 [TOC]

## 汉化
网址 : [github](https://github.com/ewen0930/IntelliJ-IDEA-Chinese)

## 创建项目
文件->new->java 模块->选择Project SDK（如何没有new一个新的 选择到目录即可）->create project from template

--

## Description of the task
Extract every line from the one containing "网址 : [github](https://github.com/ewen0930/IntelliJ-IDEA-Chinese)" through the last line of the data, inclusive, exactly as written.

## Response to the task
网址 : [github](https://github.com/ewen0930/IntelliJ-IDEA-Chinese)

## 创建项目
文件->new->java 模块->选择Project SDK（如何没有new一个新的 选择到目录即可）->create project from template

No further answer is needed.